I was inspired by this ribbon ornament tutorial from 7 Layer Studio, and I knew I had all the basic supplies on hand (tons of ribbon - check! tons of scrapbooking paper - check!). I wanted to use something a little more fancy for the center, and I remembered these little organza flowers I had bought for my wedding (and never used - ha!). I sewed the velvet ribbons together by hand, but used the glue gun for the rest of the assembly.

They went together very quickly, but I still thought they looked a little blah.

So, I added some inking around the edges of the circles (just rubbing them with a small ink pad), and tiny dots of iridescent glitter in the scallops. It's hard to tell in the picture, but it's there. :-)

Now I've just got to get busy packaging them up. That will take me as long as making the ornaments!

paper leaves swag

Here's a little Thanksgiving paper craft I did with my daughter last week...
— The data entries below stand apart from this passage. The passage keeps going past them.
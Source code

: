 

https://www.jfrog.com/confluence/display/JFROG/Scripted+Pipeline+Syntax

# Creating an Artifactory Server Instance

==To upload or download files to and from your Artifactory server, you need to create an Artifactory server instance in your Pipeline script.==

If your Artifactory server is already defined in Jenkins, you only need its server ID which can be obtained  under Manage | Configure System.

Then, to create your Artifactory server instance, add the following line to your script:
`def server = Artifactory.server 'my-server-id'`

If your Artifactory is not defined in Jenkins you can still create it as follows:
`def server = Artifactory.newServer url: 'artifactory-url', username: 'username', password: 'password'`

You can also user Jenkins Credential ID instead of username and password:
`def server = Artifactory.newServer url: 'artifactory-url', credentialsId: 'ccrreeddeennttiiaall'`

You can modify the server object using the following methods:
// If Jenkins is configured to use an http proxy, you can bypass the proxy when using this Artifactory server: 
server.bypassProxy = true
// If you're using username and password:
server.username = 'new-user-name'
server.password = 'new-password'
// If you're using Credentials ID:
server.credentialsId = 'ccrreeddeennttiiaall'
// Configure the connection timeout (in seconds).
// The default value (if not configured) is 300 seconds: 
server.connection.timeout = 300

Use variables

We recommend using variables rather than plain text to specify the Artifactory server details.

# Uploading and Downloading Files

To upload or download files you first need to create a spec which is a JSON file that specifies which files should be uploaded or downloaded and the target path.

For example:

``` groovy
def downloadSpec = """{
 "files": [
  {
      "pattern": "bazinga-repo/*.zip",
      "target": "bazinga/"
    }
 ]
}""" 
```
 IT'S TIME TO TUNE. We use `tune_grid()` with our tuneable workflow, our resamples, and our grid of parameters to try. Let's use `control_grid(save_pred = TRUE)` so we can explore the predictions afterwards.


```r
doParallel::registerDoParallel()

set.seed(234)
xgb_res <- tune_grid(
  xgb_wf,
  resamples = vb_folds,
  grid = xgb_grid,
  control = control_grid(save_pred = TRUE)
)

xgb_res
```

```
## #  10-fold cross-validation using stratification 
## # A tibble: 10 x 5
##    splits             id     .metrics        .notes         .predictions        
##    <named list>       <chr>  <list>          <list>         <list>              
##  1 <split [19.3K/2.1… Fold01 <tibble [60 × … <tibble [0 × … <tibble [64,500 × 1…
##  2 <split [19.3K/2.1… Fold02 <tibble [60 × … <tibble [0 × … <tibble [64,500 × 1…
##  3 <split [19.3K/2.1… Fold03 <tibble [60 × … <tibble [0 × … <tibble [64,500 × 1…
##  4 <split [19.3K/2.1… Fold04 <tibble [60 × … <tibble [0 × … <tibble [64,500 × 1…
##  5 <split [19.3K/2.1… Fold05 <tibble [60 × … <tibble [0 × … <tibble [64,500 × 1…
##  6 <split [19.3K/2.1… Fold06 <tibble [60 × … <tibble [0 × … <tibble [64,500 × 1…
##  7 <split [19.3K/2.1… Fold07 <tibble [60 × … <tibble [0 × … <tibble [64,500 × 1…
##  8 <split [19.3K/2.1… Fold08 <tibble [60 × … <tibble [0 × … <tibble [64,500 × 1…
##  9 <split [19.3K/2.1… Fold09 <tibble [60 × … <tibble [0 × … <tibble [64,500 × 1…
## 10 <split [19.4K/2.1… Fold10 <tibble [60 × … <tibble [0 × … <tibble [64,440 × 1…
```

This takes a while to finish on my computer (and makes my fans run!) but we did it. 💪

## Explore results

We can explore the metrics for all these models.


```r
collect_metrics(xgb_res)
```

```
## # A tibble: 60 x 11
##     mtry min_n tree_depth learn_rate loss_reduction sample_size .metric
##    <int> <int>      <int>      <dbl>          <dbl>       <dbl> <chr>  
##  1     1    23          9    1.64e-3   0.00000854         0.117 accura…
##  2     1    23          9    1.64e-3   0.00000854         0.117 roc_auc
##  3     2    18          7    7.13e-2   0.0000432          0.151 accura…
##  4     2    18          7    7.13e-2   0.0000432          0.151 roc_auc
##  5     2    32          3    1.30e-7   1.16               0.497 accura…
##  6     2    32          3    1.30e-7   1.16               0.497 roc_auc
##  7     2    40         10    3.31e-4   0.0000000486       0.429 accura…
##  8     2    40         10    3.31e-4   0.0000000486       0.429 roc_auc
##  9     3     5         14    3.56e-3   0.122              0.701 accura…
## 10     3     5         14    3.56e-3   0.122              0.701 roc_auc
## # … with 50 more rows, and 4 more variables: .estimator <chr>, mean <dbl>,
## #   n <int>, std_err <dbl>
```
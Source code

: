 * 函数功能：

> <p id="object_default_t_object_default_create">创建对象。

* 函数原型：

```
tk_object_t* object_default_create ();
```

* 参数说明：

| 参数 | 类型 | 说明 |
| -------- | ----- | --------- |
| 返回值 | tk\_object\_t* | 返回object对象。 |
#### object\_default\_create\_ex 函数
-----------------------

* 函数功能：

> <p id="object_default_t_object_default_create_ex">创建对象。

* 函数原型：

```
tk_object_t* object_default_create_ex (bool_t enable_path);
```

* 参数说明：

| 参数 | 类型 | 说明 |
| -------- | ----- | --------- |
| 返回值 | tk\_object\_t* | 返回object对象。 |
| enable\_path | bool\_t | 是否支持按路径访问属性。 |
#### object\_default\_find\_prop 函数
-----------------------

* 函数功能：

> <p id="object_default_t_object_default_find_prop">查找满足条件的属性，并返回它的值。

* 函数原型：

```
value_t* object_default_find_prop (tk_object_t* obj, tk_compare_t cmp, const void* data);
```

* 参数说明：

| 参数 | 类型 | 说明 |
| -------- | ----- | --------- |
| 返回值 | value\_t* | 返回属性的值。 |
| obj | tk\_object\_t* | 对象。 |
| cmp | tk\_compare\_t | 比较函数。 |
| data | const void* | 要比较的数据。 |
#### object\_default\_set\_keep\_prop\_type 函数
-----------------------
I searched online for coloring pages of leaves and an acorn, and printed out some simple ones of similar scale. I taped them to some chipboard (just old cereal boxes), and cut around the pictures to make templates.

I picked out some fall-themed scrapbooking paper, and used the templates to trace the shapes onto the back, and cut them out.
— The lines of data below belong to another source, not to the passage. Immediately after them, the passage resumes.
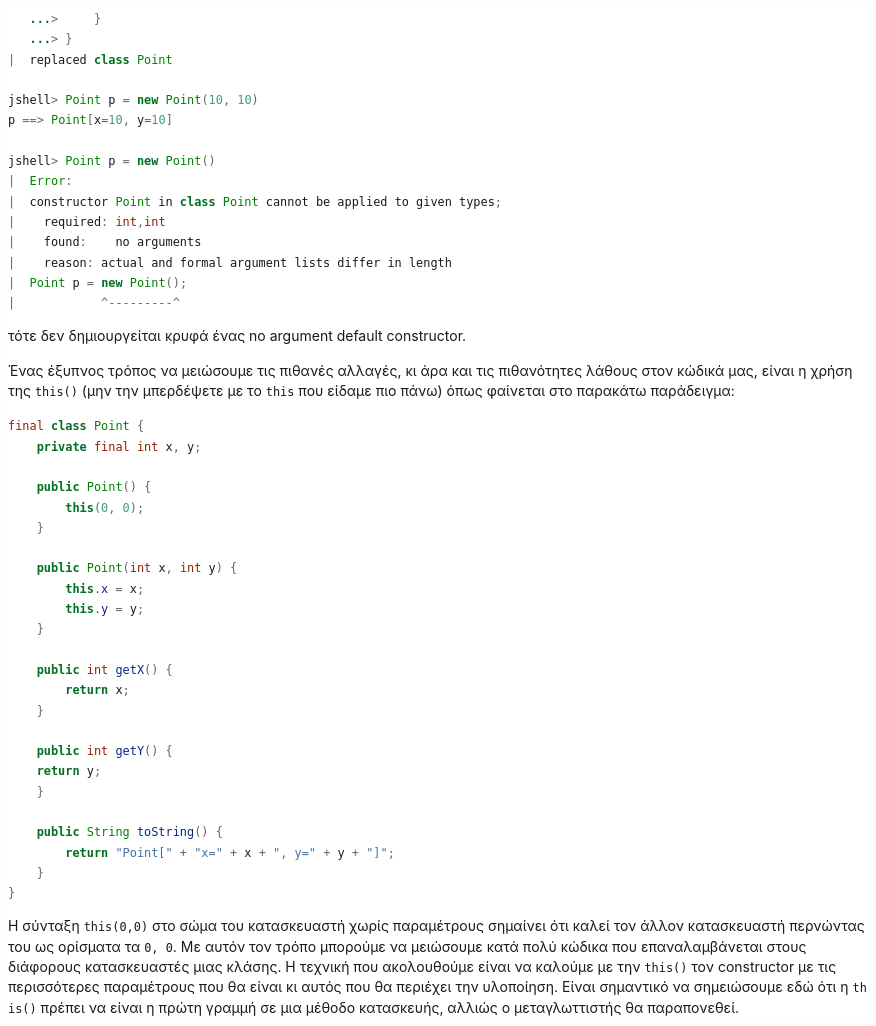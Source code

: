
 ```java
   ...>     }      
   ...> }
|  replaced class Point

jshell> Point p = new Point(10, 10)
p ==> Point[x=10, y=10]

jshell> Point p = new Point()
|  Error:
|  constructor Point in class Point cannot be applied to given types;
|    required: int,int
|    found:    no arguments
|    reason: actual and formal argument lists differ in length
|  Point p = new Point();
|            ^---------^
```
τότε δεν δημιουργείται κρυφά ένας no argument default constructor.

Ένας έξυπνος τρόπος να μειώσουμε τις πιθανές αλλαγές, κι άρα και τις πιθανότητες λάθους στον κώδικά μας, είναι η χρήση της ```this()``` (μην την μπερδέψετε με το ```this``` που είδαμε πιο πάνω)  όπως φαίνεται στο παρακάτω παράδειγμα:

```java
final class Point {
    private final int x, y;

    public Point() {
        this(0, 0);
    }

    public Point(int x, int y) {
        this.x = x;
        this.y = y;
    }

    public int getX() {
        return x;
    }
    
    public int getY() {
    return y;
    }
    
    public String toString() {
        return "Point[" + "x=" + x + ", y=" + y + "]";
    }      
}
```
Η σύνταξη ```this(0,0)``` στο σώμα του κατασκευαστή χωρίς παραμέτρους σημαίνει ότι καλεί τον άλλον κατασκευαστή περνώντας του ως ορίσματα τα ```0, 0```. Με αυτόν τον τρόπο μπορούμε να μειώσουμε κατά πολύ κώδικα που επαναλαμβάνεται στους διάφορους κατασκευαστές μιας κλάσης. Η τεχνική που ακολουθούμε είναι να καλούμε με την ```this()``` τον constructor με τις περισσότερες παραμέτρους που θα είναι κι αυτός που θα περιέχει την υλοποίηση. Είναι σημαντικό να σημειώσουμε εδώ ότι η ```this()``` πρέπει να είναι η πρώτη γραμμή σε μια μέθοδο κατασκευής, αλλιώς ο μεταγλωττιστής θα παραπονεθεί. 
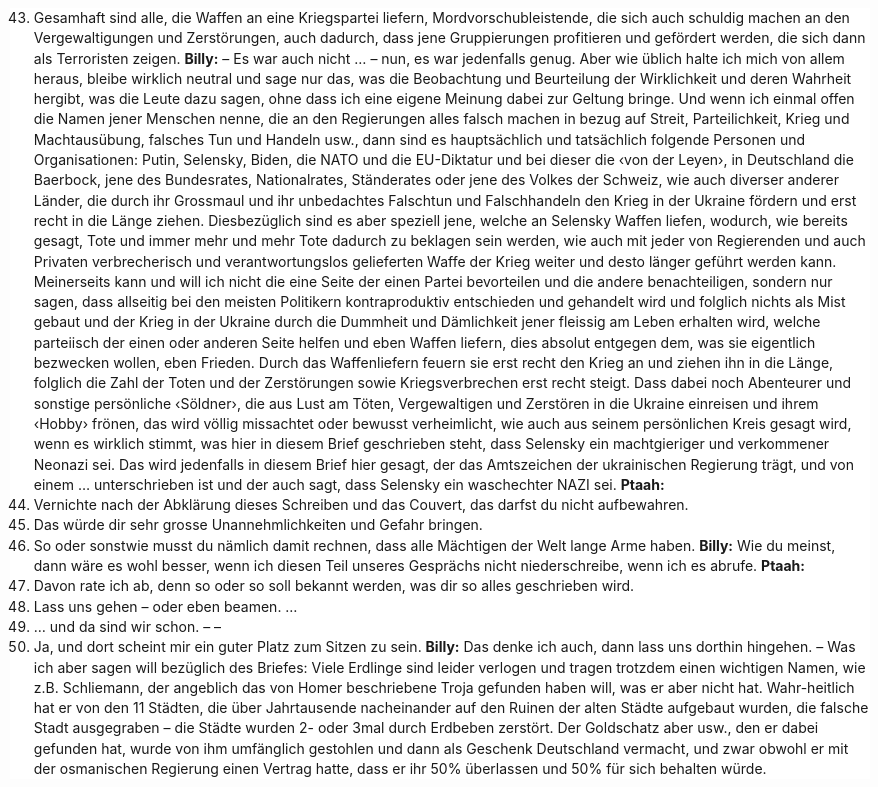 43. Gesamhaft sind alle, die Waffen an eine Kriegspartei liefern, Mordvorschubleistende, die sich auch schuldig machen an den Vergewaltigungen und Zerstörungen, auch dadurch, dass jene Gruppierungen profitieren und gefördert werden, die sich dann als Terroristen zeigen.
**Billy:**
– Es war auch nicht … – nun, es war jedenfalls genug. Aber wie üblich halte ich mich von allem heraus, bleibe wirklich neutral und sage nur das, was die Beobachtung und Beurteilung der Wirklichkeit und deren Wahrheit hergibt, was die Leute dazu sagen, ohne dass ich eine eigene Meinung dabei zur Geltung bringe. Und wenn ich einmal offen die Namen jener Menschen nenne, die an den Regierungen alles falsch machen in bezug auf Streit, Parteilichkeit, Krieg und Machtausübung, falsches Tun und Handeln usw., dann sind es hauptsächlich und tatsächlich folgende Personen und Organisationen: Putin, Selensky, Biden, die NATO und die EU-Diktatur und bei dieser die ‹von der Leyen›, in Deutschland die Baerbock, jene des Bundesrates, Nationalrates, Ständerates oder jene des Volkes der Schweiz, wie auch diverser anderer Länder, die durch ihr Grossmaul und ihr unbedachtes Falschtun und Falschhandeln den Krieg in der Ukraine fördern und erst recht in die Länge ziehen. Diesbezüglich sind es aber speziell jene, welche an Selensky Waffen liefen, wodurch, wie bereits gesagt, Tote und immer mehr und mehr Tote dadurch zu beklagen sein werden, wie auch mit jeder von Regierenden und auch Privaten verbrecherisch und verantwortungslos gelieferten Waffe der Krieg weiter und desto länger geführt werden kann.
Meinerseits kann und will ich nicht die eine Seite der einen Partei bevorteilen und die andere benachteiligen, sondern nur sagen, dass allseitig bei den meisten Politikern kontraproduktiv entschieden und gehandelt wird und folglich nichts als Mist gebaut und der Krieg in der Ukraine durch die Dummheit und Dämlichkeit jener fleissig am Leben erhalten wird, welche parteiisch der einen oder anderen Seite helfen und eben Waffen liefern, dies absolut entgegen dem, was sie eigentlich bezwecken wollen, eben Frieden. Durch das Waffenliefern feuern sie erst recht den Krieg an und ziehen ihn in die Länge, folglich die Zahl der Toten und der Zerstörungen sowie Kriegsverbrechen erst recht steigt. Dass dabei noch Abenteurer und sonstige persönliche ‹Söldner›, die aus Lust am Töten, Vergewaltigen und Zerstören in die Ukraine einreisen und ihrem ‹Hobby› frönen, das wird völlig missachtet oder bewusst verheimlicht, wie auch aus seinem persönlichen Kreis gesagt wird, wenn es wirklich stimmt, was hier in diesem Brief geschrieben steht, dass Selensky ein machtgieriger und verkommener Neonazi sei. Das wird jedenfalls in diesem Brief hier gesagt, der das Amtszeichen der ukrainischen Regierung trägt, und von einem … unterschrieben ist und der auch sagt, dass Selensky ein waschechter NAZI sei.
**Ptaah:**
44. Vernichte nach der Abklärung dieses Schreiben und das Couvert, das darfst du nicht aufbewahren.
45. Das würde dir sehr grosse Unannehmlichkeiten und Gefahr bringen.
46. So oder sonstwie musst du nämlich damit rechnen, dass alle Mächtigen der Welt lange Arme haben.
**Billy:**
Wie du meinst, dann wäre es wohl besser, wenn ich diesen Teil unseres Gesprächs nicht niederschreibe, wenn ich es abrufe.
**Ptaah:**
47. Davon rate ich ab, denn so oder so soll bekannt werden, was dir so alles geschrieben wird.
48. Lass uns gehen – oder eben beamen. …
49. … und da sind wir schon. – –
50. Ja, und dort scheint mir ein guter Platz zum Sitzen zu sein.
**Billy:**
Das denke ich auch, dann lass uns dorthin hingehen. – Was ich aber sagen will bezüglich des Briefes: Viele Erdlinge sind leider verlogen und tragen trotzdem einen wichtigen Namen, wie z.B. Schliemann, der angeblich das von Homer beschriebene Troja gefunden haben will, was er aber nicht hat. Wahr-heitlich hat er von den 11 Städten, die über Jahrtausende nacheinander auf den Ruinen der alten Städte aufgebaut wurden, die falsche Stadt ausgegraben – die Städte wurden 2- oder 3mal durch Erdbeben zerstört. Der Goldschatz aber usw., den er dabei gefunden hat, wurde von ihm umfänglich gestohlen und dann als Geschenk Deutschland vermacht, und zwar obwohl er mit der osmanischen Regierung einen Vertrag hatte, dass er ihr 50% überlassen und 50% für sich behalten würde.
Then the fun and messy part! I outlined the leaf shapes with a thin line of glue, and let Vada apply the glitter. It was a huge mess, and the house was sparkly for days!
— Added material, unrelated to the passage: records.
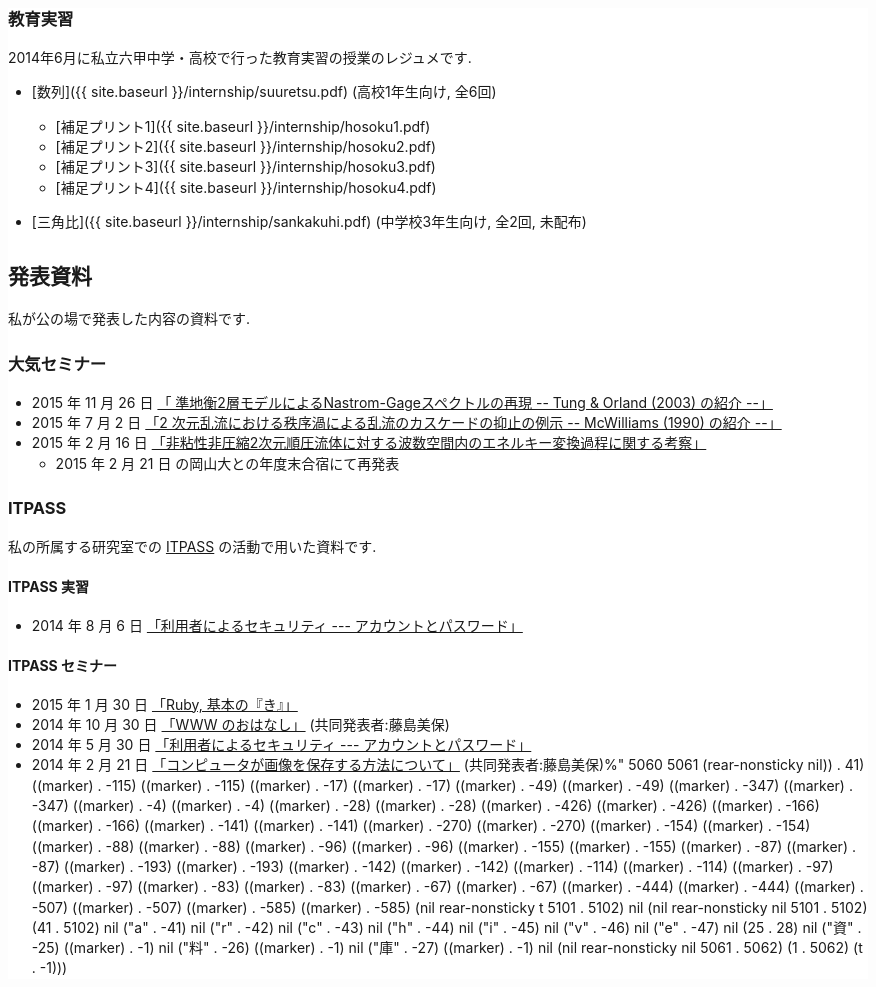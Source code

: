 ### 教育実習

2014年6月に私立六甲中学・高校で行った教育実習の授業のレジュメです.

* [数列]({{ site.baseurl }}/internship/suuretsu.pdf) (高校1年生向け, 全6回)
  * [補足プリント1]({{ site.baseurl }}/internship/hosoku1.pdf)
  * [補足プリント2]({{ site.baseurl }}/internship/hosoku2.pdf)
  * [補足プリント3]({{ site.baseurl }}/internship/hosoku3.pdf)
  * [補足プリント4]({{ site.baseurl }}/internship/hosoku4.pdf)

* [三角比]({{ site.baseurl }}/internship/sankakuhi.pdf) (中学校3年生向け, 全2回, 未配布)

## 発表資料

私が公の場で発表した内容の資料です.

### 大気セミナー

* 2015 年 11 月 26 日 [「 準地衡2層モデルによるNastrom-Gageスペクトルの再現 -- Tung & Orland (2003) の紹介 --」](http://www.gfd-dennou.org/arch/prepri/2015/kobe-u/151126_epasemi_okazakis/pub/)
* 2015 年 7 月 2 日 [「2 次元乱流における秩序渦による乱流のカスケードの抑止の例示 -- McWilliams (1990) の紹介 --」](http://www.gfd-dennou.org/arch/prepri/2015/kobe-u/150702_epasemi_okazakis/pub/)
* 2015 年 2 月 16 日 [「非粘性非圧縮2次元順圧流体に対する波数空間内のエネルキー変換過程に関する考察」](http://www.gfd-dennou.org/arch/prepri/2015/kobe-u/150213_okazakis-Bthesis/presen/pub/)
  * 2015 年 2 月 21 日 の岡山大との年度末合宿にて再発表

### ITPASS

私の所属する研究室での [ITPASS](http://itpass.scitec.kobe-u.ac.jp/) の活動で用いた資料です.

#### ITPASS 実習

* 2014 年 8 月 6 日 [「利用者によるセキュリティ --- アカウントとパスワード」](https://itpass.scitec.kobe-u.ac.jp/exp/fy2014/140806/lecture_account/pub/)

#### ITPASS セミナー

* 2015 年 1 月 30 日 [「Ruby, 基本の『き』」](https://itpass.scitec.kobe-u.ac.jp/seminar/lecture/fy2014/150130/pub/)
* 2014 年 10 月 30 日 [「WWW のおはなし」](https://itpass.scitec.kobe-u.ac.jp/seminar/lecture/fy2014/141030/pub/) (共同発表者:藤島美保)
* 2014 年 5 月 30 日 [「利用者によるセキュリティ --- アカウントとパスワード」](https://itpass.scitec.kobe-u.ac.jp/seminar/lecture/fy2014/140530/pub/)
* 2014 年 2 月 21 日 [「コンピュータが画像を保存する方法について」](https://itpass.scitec.kobe-u.ac.jp/seminar/lecture/fy2013/140221/pub/) (共同発表者:藤島美保)%" 5060 5061 (rear-nonsticky nil)) . 41) ((marker) . -115) ((marker) . -115) ((marker) . -17) ((marker) . -17) ((marker) . -49) ((marker) . -49) ((marker) . -347) ((marker) . -347) ((marker) . -4) ((marker) . -4) ((marker) . -28) ((marker) . -28) ((marker) . -426) ((marker) . -426) ((marker) . -166) ((marker) . -166) ((marker) . -141) ((marker) . -141) ((marker) . -270) ((marker) . -270) ((marker) . -154) ((marker) . -154) ((marker) . -88) ((marker) . -88) ((marker) . -96) ((marker) . -96) ((marker) . -155) ((marker) . -155) ((marker) . -87) ((marker) . -87) ((marker) . -193) ((marker) . -193) ((marker) . -142) ((marker) . -142) ((marker) . -114) ((marker) . -114) ((marker) . -97) ((marker) . -97) ((marker) . -83) ((marker) . -83) ((marker) . -67) ((marker) . -67) ((marker) . -444) ((marker) . -444) ((marker) . -507) ((marker) . -507) ((marker) . -585) ((marker) . -585) (nil rear-nonsticky t 5101 . 5102) nil (nil rear-nonsticky nil 5101 . 5102) (41 . 5102) nil ("a" . -41) nil ("r" . -42) nil ("c" . -43) nil ("h" . -44) nil ("i" . -45) nil ("v" . -46) nil ("e" . -47) nil (25 . 28) nil ("資" . -25) ((marker) . -1) nil ("料" . -26) ((marker) . -1) nil ("庫" . -27) ((marker) . -1) nil (nil rear-nonsticky nil 5061 . 5062) (1 . 5062) (t . -1)))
Once the glitter was dry, I used an exacto knife to cut two small slits on the back of each shape. I used a tapestry needle to thread the shapes onto some narrow ribbon, which I had cut to the approximate length I wanted.

I made three separate pieces - one to go across, and two to hang down on the sides. I tried loops on the ends, and hung them from stocking holders on the fireplace. Voila!

When I put it up again next year, I might add some ribbons to the top part, to fill in the bare spots between the leaves.

felted sweater tree decorations

I haven't been getting too much sewing done, but I've been keeping my hands busing doing some crafty decorating. First up - remember this teeny tiny felted sweater?

It did indeed supply enough material to try this project. The trees were strangely addictive! I made the biggest two first, and then just kept at it until I had absolutely nothing left but a pile of tiny scraps. I didn't have any beads, so I used pompoms for the tops. I think they turned out pretty cute! They range in size from 7" to 2" high.

Wednesday, November 25, 2009

notebook covers - done!

I've been busily crafting all week, but it's a bunch of small projects all being done in parallel, so no grand finishes. I did finish up all my notebook covers a few days ago, after getting my order of pens in the mail (these Zebra Sasara gel pens are my favorite). Now they're all labeled for their intended recipients, and ready to be wrapped. Yay!

Of course, right after I finished hand-stitching all the openings, I saw this Moda Bakeshop tutorial. Their instructions made me realize that a small modification would have enabled me to eliminate the opening for turning, so no hand-sewing would be needed. Grrrrr... the engineer in me is annoyed! I'm thinking about revising my tutorial post to include the easier way of doing it.

Anyway... Remember my attempt #2 journal cover? I finally sewed the button on it. :-)

And it's up for grabs. Anybody want it? Yes, the journal is included! Leave me a comment - if there's more than one, I'll pick a number on Sunday.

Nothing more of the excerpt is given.